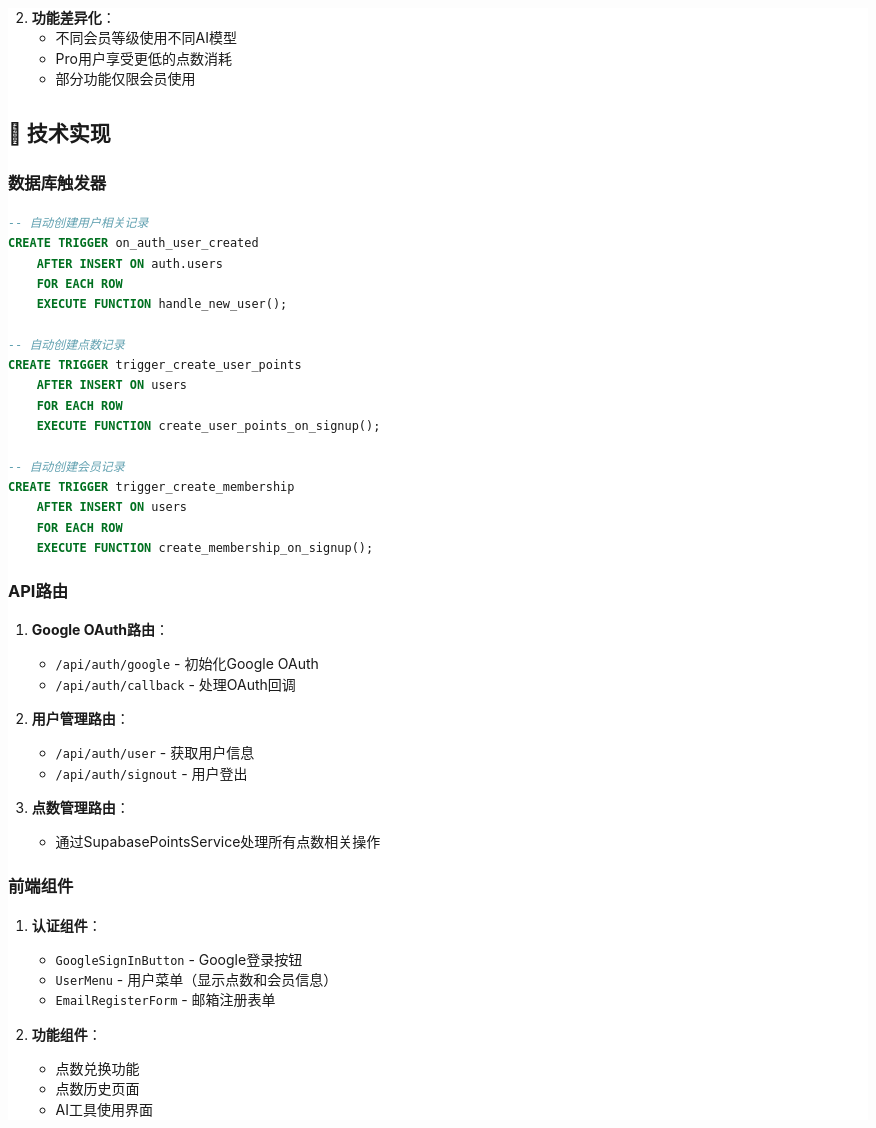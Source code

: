 2. **功能差异化**：
   - 不同会员等级使用不同AI模型
   - Pro用户享受更低的点数消耗
   - 部分功能仅限会员使用

## 🔧 技术实现

### 数据库触发器

```sql
-- 自动创建用户相关记录
CREATE TRIGGER on_auth_user_created
    AFTER INSERT ON auth.users
    FOR EACH ROW
    EXECUTE FUNCTION handle_new_user();

-- 自动创建点数记录
CREATE TRIGGER trigger_create_user_points
    AFTER INSERT ON users
    FOR EACH ROW
    EXECUTE FUNCTION create_user_points_on_signup();

-- 自动创建会员记录
CREATE TRIGGER trigger_create_membership
    AFTER INSERT ON users
    FOR EACH ROW
    EXECUTE FUNCTION create_membership_on_signup();
```

### API路由

1. **Google OAuth路由**：
   - `/api/auth/google` - 初始化Google OAuth
   - `/api/auth/callback` - 处理OAuth回调

2. **用户管理路由**：
   - `/api/auth/user` - 获取用户信息
   - `/api/auth/signout` - 用户登出

3. **点数管理路由**：
   - 通过SupabasePointsService处理所有点数相关操作

### 前端组件

1. **认证组件**：
   - `GoogleSignInButton` - Google登录按钮
   - `UserMenu` - 用户菜单（显示点数和会员信息）
   - `EmailRegisterForm` - 邮箱注册表单

2. **功能组件**：
   - 点数兑换功能
   - 点数历史页面
   - AI工具使用界面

——

#### ACTION ITEM:
Repeat the data exactly, without the pictures.

#### EXERCISE OUTPUT:
Source code

: 2. **功能差异化**：
   - 不同会员等级使用不同AI模型
   - Pro用户享受更低的点数消耗
   - 部分功能仅限会员使用

## 🔧 技术实现

### 数据库触发器

```sql
-- 自动创建用户相关记录
CREATE TRIGGER on_auth_user_created
    AFTER INSERT ON auth.users
    FOR EACH ROW
    EXECUTE FUNCTION handle_new_user();

-- 自动创建点数记录
CREATE TRIGGER trigger_create_user_points
    AFTER INSERT ON users
    FOR EACH ROW
    EXECUTE FUNCTION create_user_points_on_signup();

-- 自动创建会员记录
CREATE TRIGGER trigger_create_membership
    AFTER INSERT ON users
    FOR EACH ROW
    EXECUTE FUNCTION create_membership_on_signup();
```

### API路由

1. **Google OAuth路由**：
   - `/api/auth/google` - 初始化Google OAuth
   - `/api/auth/callback` - 处理OAuth回调

2. **用户管理路由**：
   - `/api/auth/user` - 获取用户信息
   - `/api/auth/signout` - 用户登出

3. **点数管理路由**：
   - 通过SupabasePointsService处理所有点数相关操作

### 前端组件

1. **认证组件**：
   - `GoogleSignInButton` - Google登录按钮
   - `UserMenu` - 用户菜单（显示点数和会员信息）
   - `EmailRegisterForm` - 邮箱注册表单

2. **功能组件**：
   - 点数兑换功能
   - 点数历史页面
   - AI工具使用界面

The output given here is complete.